During his open space session on a possible Topic Maps driven Web 3.0 (or whatever one may want to call it) at TMRA 2007, Graham Moore rushed past a slide that mentioned ontology driven user interefaces.
To my knowledge, researchers have already touched upon this problem (see for example Furtado et. al., 2001) but I don’t really know whether anyone has been successful in generalizing or implementing such an approach.
Perhaps this is a problem more easily solved using Topic Maps than alternative technologies..? The concepts of a given UI can of course be represented in an ontology (using e.g. ontology annotation as supported by the OKS). Combining UI-ontologies, or fragments thereof, with Topic Maps’ scope could perhaps be a way of realizing “multiple UIs”?

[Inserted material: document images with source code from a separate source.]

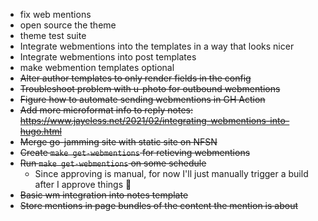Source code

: - fix web mentions 
- open source the theme
- theme test suite
- Integrate webmentions into the templates in a way that looks nicer
- Integrate webmentions into post templates
- make webmention templates optional
- ~~Alter author templates to only render fields in the config~~
- ~~Troubleshoot problem with u-photo for outbound webmentions~~
- ~~Figure how to automate sending webmentions in GH Action~~
- ~~Add more microformat info to reply notes: https://www.jayeless.net/2021/02/integrating-webmentions-into-hugo.html~~
- ~~Merge go-jamming site with static site on NFSN~~
- ~~Create `make get-webmentions` for retieving webmentions~~
- ~~Run `make get-webmentions` on some schedule~~
  - Since approving is manual, for now I'll just manually trigger a build after I approve things 🤷
- ~~Basic wm integration into notes template~~
- ~~Store mentions in page bundles of the content the mention is about~~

Most web application use a specialized UI, targeted towards a primary user group. The layout of the UI is probably dictated by a single template, or by a collection of “static” template fragments. What if one used scope to support “switching” between various types of “templates”? Certain template fragments for certain topics under a certain scope?
An application could, for example, “learn” from the user’s behavior and present an alternative UI based on the user’s interests … in some way. Accordingly, one - especially public service providers - could, for instance, create alternative, more accessible interfaces optimized for disabled users (and thus avoid Section 508 lawsuits, if located in the US :D). This would bring “Skip to content” to a whole new level. One could of course also offer alternative views based on user type, interests, preferred form of visualization (e.g. text centric vs. image centric), etc.